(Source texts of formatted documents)
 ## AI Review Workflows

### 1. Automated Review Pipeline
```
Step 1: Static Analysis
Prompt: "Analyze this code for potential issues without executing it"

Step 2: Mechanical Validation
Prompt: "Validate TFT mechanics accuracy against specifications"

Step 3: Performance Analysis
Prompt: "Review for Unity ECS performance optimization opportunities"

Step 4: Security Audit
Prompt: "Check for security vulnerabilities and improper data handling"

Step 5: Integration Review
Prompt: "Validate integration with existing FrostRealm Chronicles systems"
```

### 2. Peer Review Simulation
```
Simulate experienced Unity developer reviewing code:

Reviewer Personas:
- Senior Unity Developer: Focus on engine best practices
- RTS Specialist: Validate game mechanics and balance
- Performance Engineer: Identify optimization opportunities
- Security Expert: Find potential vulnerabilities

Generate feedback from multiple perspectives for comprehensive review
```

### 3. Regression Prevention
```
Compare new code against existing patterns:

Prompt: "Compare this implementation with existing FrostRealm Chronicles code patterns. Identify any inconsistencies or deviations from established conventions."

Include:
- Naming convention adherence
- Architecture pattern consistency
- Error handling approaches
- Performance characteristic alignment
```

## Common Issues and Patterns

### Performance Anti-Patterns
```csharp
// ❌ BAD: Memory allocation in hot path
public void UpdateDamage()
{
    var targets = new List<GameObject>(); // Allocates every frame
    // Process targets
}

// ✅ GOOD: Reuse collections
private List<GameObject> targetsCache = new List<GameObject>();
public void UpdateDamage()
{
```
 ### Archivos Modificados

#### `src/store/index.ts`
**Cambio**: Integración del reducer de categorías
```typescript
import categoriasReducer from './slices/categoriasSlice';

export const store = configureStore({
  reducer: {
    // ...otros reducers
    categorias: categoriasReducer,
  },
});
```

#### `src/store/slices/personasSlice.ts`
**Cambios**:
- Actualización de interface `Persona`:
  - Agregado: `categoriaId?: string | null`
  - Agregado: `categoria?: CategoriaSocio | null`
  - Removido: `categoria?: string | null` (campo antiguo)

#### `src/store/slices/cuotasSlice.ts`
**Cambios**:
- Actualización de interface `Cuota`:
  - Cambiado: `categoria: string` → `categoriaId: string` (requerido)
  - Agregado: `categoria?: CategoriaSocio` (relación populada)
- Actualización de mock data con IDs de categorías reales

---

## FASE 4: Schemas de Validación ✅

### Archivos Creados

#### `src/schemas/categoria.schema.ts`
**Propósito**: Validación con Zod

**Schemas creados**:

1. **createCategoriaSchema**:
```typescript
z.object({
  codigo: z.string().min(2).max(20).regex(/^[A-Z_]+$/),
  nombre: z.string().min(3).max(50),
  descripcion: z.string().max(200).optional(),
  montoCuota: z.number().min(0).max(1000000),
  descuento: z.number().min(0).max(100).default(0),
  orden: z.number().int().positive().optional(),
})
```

**Prompt:** Copy out each line from the preceding entries that mentions the word "string".

**Reply to the exercise:**
  - Agregado: `categoriaId?: string | null`
  - Removido: `categoria?: string | null` (campo antiguo)
  - Cambiado: `categoria: string` → `categoriaId: string` (requerido)
  codigo: z.string().min(2).max(20).regex(/^[A-Z_]+$/),
  nombre: z.string().min(3).max(50),
  descripcion: z.string().max(200).optional(),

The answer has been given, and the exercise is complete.